Bir okuyucum bana mektup yazmış, şu suali soruyor: "Memlekette ilk öğretim seferberliği yapıyoruz. Okuma, yazma bilmiyen insan bırakmayacağız. Bu gaye gerçekleştiği, yani Türkiye’de her vatandaş ilkokul mezunu olduğu zaman, dâvamız sona erecek, Türkiye kalkınma şartlarına kavuşmuş olacak mı?"

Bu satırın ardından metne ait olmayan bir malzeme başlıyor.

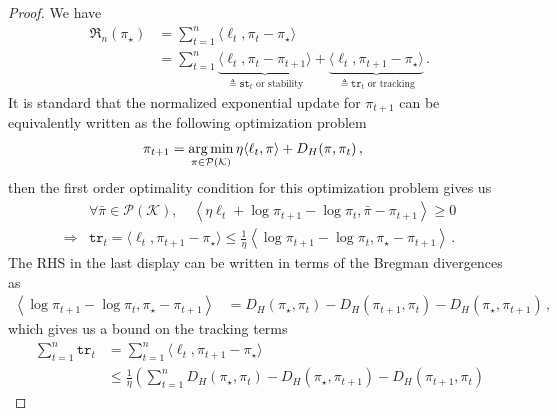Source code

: \documentclass{article}
\theoremstyle{plain}
\theoremstyle{definition}
\theoremstyle{plain}
\newcommand{\argmin}{\operatornamewithlimits{arg\,min}}
\newcommand{\Reg}{\mathfrak{R}}
\newcommand{\K}{\mathcal K}
\newcommand{\cP}{\mathcal P}
\begin{document}
\begin{proof}
    We have
    \begin{align}
        \Reg_n(\pi_\star)
         & =
        \sum_{t=1}^{n} \langle \ell_t, \pi_t - \pi_\star \rangle \\
         & =
        \sum_{t=1}^{n}
        \underbrace{\langle \ell_t, \pi_t - \pi_{t+1} \rangle}_{\triangleq \texttt{st}_t \text{ or stability}}
        +
        \underbrace{\langle \ell_t, \pi_{t+1} - \pi_\star \rangle}_{\triangleq \texttt{tr}_t \text{ or tracking}}\,.
    \end{align}
    It is standard that the normalized exponential update for $\pi_{t+1}$ can be equivalently written as the following optimization problem
    \begin{align}
        \pi_{t+1}
         & =
        \argmin_{\pi \in \cP(\K)}
        \eta \langle \ell_t, \pi \rangle + D_H(\pi,\pi_t)\,,
    \end{align}
    then the first order optimality condition for this optimization problem gives us
    \begin{align}
         & \forall \bar{\pi} \in \cP(\K), \quad
        \left\langle
        \eta \ell_t + \log \pi_{t+1} - \log \pi_t,
        \bar{\pi} - \pi_{t+1}
        \right\rangle
        \geq 0                                  \\
        \Rightarrow
         &
        \texttt{tr}_t
        =
        \langle \ell_t, \pi_{t+1} - \pi_\star \rangle
        \leq
        \frac{1}{\eta}
        \left\langle
        \log \pi_{t+1} - \log \pi_t,
        \pi_\star - \pi_{t+1}
        \right\rangle\,.
    \end{align}
    The RHS in the last display can be written in terms of the Bregman divergences as
    \begin{align}
        \left\langle
        \log \pi_{t+1} - \log \pi_t,
        \pi_\star - \pi_{t+1}
        \right\rangle
         & =
        D_H(\pi_\star, \pi_t)
        -
        D_H(\pi_{t+1}, \pi_t)
        -
        D_H(\pi_\star, \pi_{t+1})\,,
    \end{align}
    which gives us a bound on the tracking terms
    \begin{align}
        \sum_{t=1}^{n} \texttt{tr}_t
         & =
        \sum_{t=1}^{n}
        \langle \ell_t, \pi_{t+1} - \pi_\star \rangle \\
         & \leq
        \frac{1}{\eta}
        \left(
        \sum_{t=1}^{n}
        D_H(\pi_\star, \pi_t)
        -
        D_H(\pi_\star, \pi_{t+1})
        -
        D_H(\pi_{t+1}, \pi_t)

\end{align}
\end{proof}
\end{document}
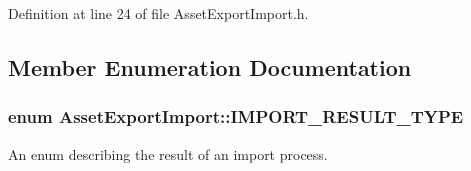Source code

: Definition at line 24 of file Asset\-Export\-Import.\-h.



\subsection{Member Enumeration Documentation}
\hypertarget{class_asset_export_import_aca4cd77d57caadb60bc50edc33ca3d9e}{
\subsubsection[{I\-M\-P\-O\-R\-T\-\_\-\-R\-E\-S\-U\-L\-T\-\_\-\-T\-Y\-P\-E}]{\setlength{\rightskip}{0pt plus 5cm}enum {\bf Asset\-Export\-Import\-::\-I\-M\-P\-O\-R\-T\-\_\-\-R\-E\-S\-U\-L\-T\-\_\-\-T\-Y\-P\-E}}}\label{class_asset_export_import_aca4cd77d57caadb60bc50edc33ca3d9e}


An enum describing the result of an import process. 

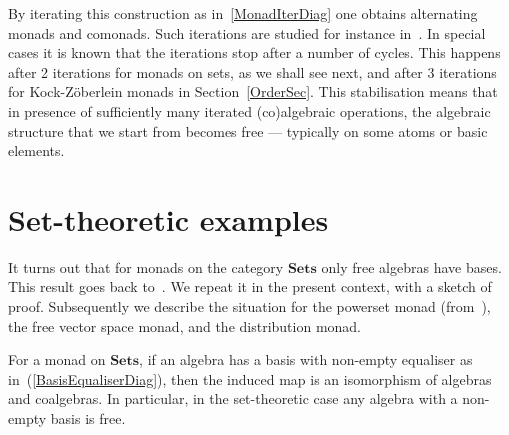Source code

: \documentclass{LMCS}
\newcommand{\Cat}[1]{\ensuremath{\mathbf{#1}}}
\newcommand{\Sets}{\Cat{Sets}\xspace}
\begin{document}
By iterating this construction as in~\eqref{MonadIterDiag} one obtains
alternating monads and comonads. Such iterations are studied for
instance in~\cite{Barr69,RoseburghW91,Jacobs94b,Kock95}. In special
cases it is known that the iterations stop after a number of
cycles. This happens after 2 iterations for monads on sets, as we
shall see next, and after 3 iterations for Kock-Z{\"o}berlein monads
in Section~\ref{OrderSec}. This stabilisation means that in presence
of sufficiently many iterated (co)algebraic operations, the algebraic
structure that we start from becomes free --- typically on some atoms
or basic elements.



\section{Set-theoretic examples}\label{SetSec}


It turns out that for monads on the category \Sets only free algebras
have bases. This result goes back to~\cite{Barr69}. We repeat it in
the present context, with a sketch of proof.  Subsequently we describe
the situation for the powerset monad (from~\cite{Jacobs94b}), the
free vector space monad, and the distribution monad.


\begin{prop}
\label{SetsBasisProp}
For a monad  on \Sets, if an algebra
 has a basis
 with non-empty
equaliser  as
in~(\ref{BasisEqualiserDiag}), then the induced map  is an isomorphism of algebras and coalgebras. In
particular, in the set-theoretic case any algebra with a non-empty
basis is free.
\end{prop}
\end{document}
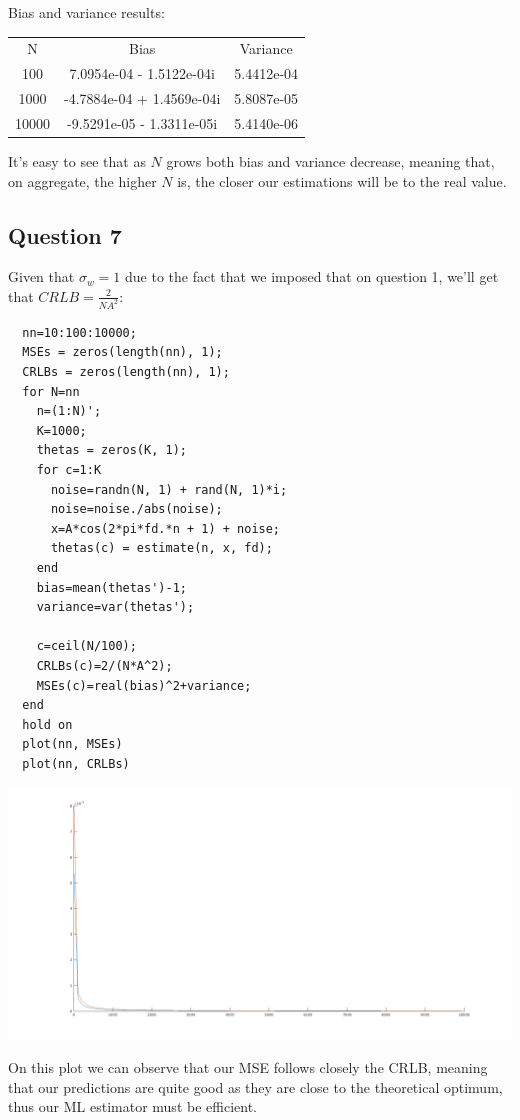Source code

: \documentclass[conference,9pt]{IEEEtran}
\begin{document}
Bias and variance results:
\begin{center}
  \begin{tabular}{ c c c }
   N & Bias & Variance \\ 
   100 & 7.0954e-04 - 1.5122e-04i & 5.4412e-04 \\  
   1000 & -4.7884e-04 + 1.4569e-04i & 5.8087e-05 \\  
   10000 & -9.5291e-05 - 1.3311e-05i & 5.4140e-06  
  \end{tabular}
\end{center}

It's easy to see that as $N$ grows both bias and variance decrease, meaning that, on aggregate, the higher $N$ is, the closer our estimations will be to the real value.


\subsection{Question 7}
Given that $\sigma_w = 1$ due to the fact that we imposed that on question 1, we'll get that $CRLB=\frac{2}{NA^2}$:

\begin{verbatim}
  nn=10:100:10000;    
  MSEs = zeros(length(nn), 1);
  CRLBs = zeros(length(nn), 1);
  for N=nn
    n=(1:N)';
    K=1000;
    thetas = zeros(K, 1);
    for c=1:K
      noise=randn(N, 1) + rand(N, 1)*i;
      noise=noise./abs(noise);
      x=A*cos(2*pi*fd.*n + 1) + noise;
      thetas(c) = estimate(n, x, fd);
    end
    bias=mean(thetas')-1;
    variance=var(thetas');
  
    c=ceil(N/100);
    CRLBs(c)=2/(N*A^2);
    MSEs(c)=real(bias)^2+variance;
  end
  hold on
  plot(nn, MSEs)
  plot(nn, CRLBs)
\end{verbatim}


\includegraphics[scale=0.20]{b7}

On this plot we can observe that our MSE follows closely the CRLB, meaning that our predictions are quite good as they are close to the theoretical optimum, thus our ML estimator must be efficient.
\end{document}
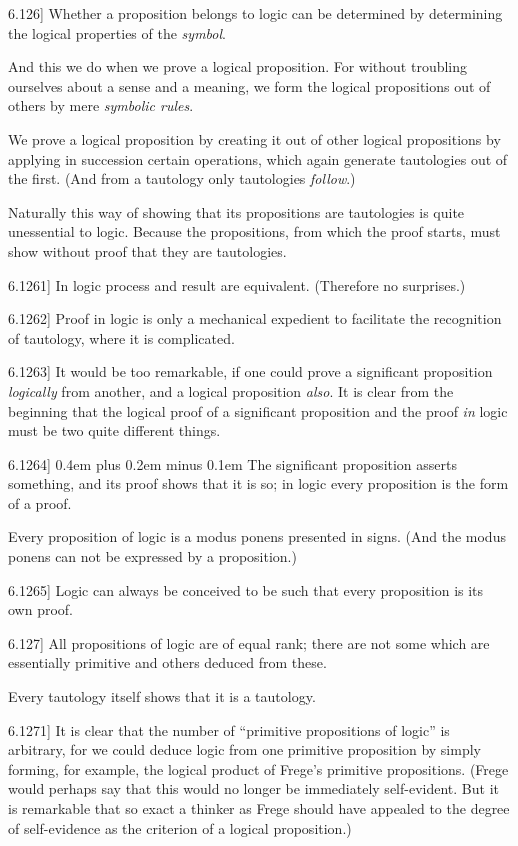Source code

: \documentclass[12pt,oneside]{book}[2007/10/19]
\newcommand{\PropositionE}[2]{%
  \item[\phantomsection\label{PropE:#1}\PropGRef{#1}] #2%
}
\newcommand{\PropGRef}[1]{\hyperref[PropG:#1]{#1}}
\newcommand{\stretchyspace}{\spaceskip0.4em plus 0.2em minus 0.1em}
\begin{document}
\begin{propositions}
\PropositionE{6.126}
{Whether a proposition belongs to logic can be
determined by determining the logical properties
of the \emph{symbol}.

And this we do when we prove a logical proposition.
For without troubling ourselves about
a sense and a meaning, we form the logical
propositions out of others by mere \emph{symbolic
rules}.

We prove a logical proposition by creating it
out of other logical propositions by applying in
succession certain operations, which again generate
tautologies out of the first. (And from a tautology
only tautologies \emph{follow}.)

Naturally this way of showing that its propositions
are tautologies is quite unessential to
logic. Because the propositions, from which the
proof starts, must show without proof that they
are tautologies.}


\PropositionE{6.1261}
{In logic process and result are equivalent.
(Therefore no surprises.)}


\PropositionE{6.1262}
{Proof in logic is only a mechanical expedient
to facilitate the recognition of tautology, where
it is complicated.}


\PropositionE{6.1263}
{It would be too remarkable, if one could prove
a significant proposition \emph{logically} from another, and
a logical proposition \emph{also}. It is clear from the
beginning that the logical proof of a significant
proposition and the proof \emph{in} logic must be two
quite different things.}


\PropositionE{6.1264}
{{\stretchyspace
The significant proposition asserts something,
and its proof shows that it is so; in logic every
proposition is the form of a proof.}

Every proposition of logic is a modus ponens
presented in signs. (And the modus ponens can
not be expressed by a proposition.)}


\PropositionE{6.1265}
{Logic can always be conceived to be such that
every proposition is its own proof.}


\PropositionE{6.127}
{All propositions of logic are of equal rank;
there are not some which are essentially primitive
and others deduced from these.

Every tautology itself shows that it is a
tautology.}


\PropositionE{6.1271}
{It is clear that the number of ``primitive propositions
of logic'' is arbitrary, for we could deduce
logic from one primitive proposition by simply
forming, for example, the logical product of Frege's
primitive propositions. (Frege would perhaps say
that this would no longer be immediately self-evident.
But it is remarkable that so exact a
thinker as Frege should have appealed to the
degree of self-evidence as the criterion of a
logical proposition.)}



\end{propositions}
\end{document}
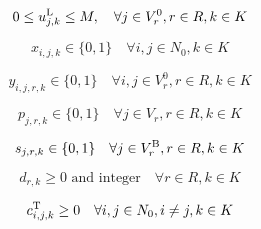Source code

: \begin{linenomath}
    \begin{equation}
        0 \leq u_{j,k}^{\text{L}} \leq M, \quad \forall j \in V^0_r, r \in R, k \in K \label{eq:laborer_aux_bounds}
    \end{equation}
\end{linenomath}

\begin{linenomath}
    \begin{equation}
        x_{i,j,k} \in \{0,1\} \quad \forall i,j \in N_0, k \in K \label{eq:binary_vars_truck}
    \end{equation}
\end{linenomath}

\begin{linenomath}
    \begin{equation}
        y_{i,j,r,k} \in \{0,1\} \quad \forall i,j \in V^0_r, r \in R, k \in K \label{eq:binary_vars_laborer}
    \end{equation}
\end{linenomath}

\begin{linenomath}
    \begin{equation}
        p_{j,r,k} \in \{0,1\} \quad \forall j \in V_r, r \in R, k \in K \label{eq:binary_vars_pickup}
    \end{equation}
\end{linenomath}

\begin{linenomath}
    \begin{equation}
        s_{j,r,k} \in \{0,1\} \quad \forall j \in V_r^{\text{B}}, r \in R, k \in K \label{eq:binary_vars_repair}
    \end{equation}
\end{linenomath}

\begin{linenomath}
    \begin{equation}
        d_{r,k} \geq 0 \text{ and integer} \quad \forall r \in R, k \in K \label{eq:variable_domains_dropoff}
    \end{equation}
\end{linenomath}

\begin{linenomath}
    \begin{equation}
        c_{i,j,k}^{\text{T}} \geq 0 \quad \forall i,j \in N_0, i \neq j, k \in K \label{eq:variable_domains_truck}
    \end{equation}
\end{linenomath}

Değişir ama, şüphesiz pek az.

Türkiye’de herkesin okur – yazar olması çok iyi bir şeydir. Gazeteler, kitaplar daha çok satılır. Herkes okuduğunu anlar; daha çok şey öğrenmek imkânına kavuşur ama, ne çare ki dünyanın hiçbir kalkınmış memleketini ilkokul mezunları kalkındırmamış olduğu için bizi de okumuşluk seviyesi ilk, hattâ orta veya lise seviyesinde kalmış insanlar kalkındıramayacaktır.

Bugün artık besbelli bir hakikattir ki, memleketleri ileri götüren, her sahada kalkındıran insanlar; ilim zihniyetiyle yetişmiş, dertlere çare bulacak bilgilerle mücehhez, araştırma yapmasını ve aradığını bulmanın yollarını bilen ilim adamlariyle onlara bağlı olarak çalışan iyi yetişmiş teknisyenlerdir, ilim adamı ve teknisyen kadrosu nerede fazla ise o memleket ileri gider. Nerede bu kadro eksik ise orası geri kalır.

Geçenlerde gene burada söylemiştim: Geri kalmış memleket «Kendi dertlerine çare bulamıyan memleket» diye tarif ediliyor. Biz yüz elli seneden beri

kendi dertlerimize çare bulamıyoruz. Çünkü hakiki mânasında ilim adamı yetiştiremedik; lüzumlu miktarda teknisyenimiz yok. Atatürk: «En hakiki mürşit ilimdir» demiyor mu? Bizim mürşidimiz yok!

Bundan dört yüz sene evvel İngiltere’de okuma, yazma bilmiyenlerin nispeti yüzde seksenden fazla iken orada üniversiteler, ilim adamları vardı. Keşifler, icatlar yapılıyor, dertlerin çareleri araştırılıyor, teknisyenler ihtiyaçları karşılama, sıkıntıları giderme yollarını buluyorlardı. Avrupa medeniyeti böyle vücuda gelmiştir. Tabiî bu arada ilk öğretim dâvası da yavaş yavaş halledilmiştir. Avrupa’da okuma, yazma seferberliği ancak 30 – 40 sene evvel tamamlanmıştır. Ama bu milletler daha evvel kalkınma yoluna girmişlerdi.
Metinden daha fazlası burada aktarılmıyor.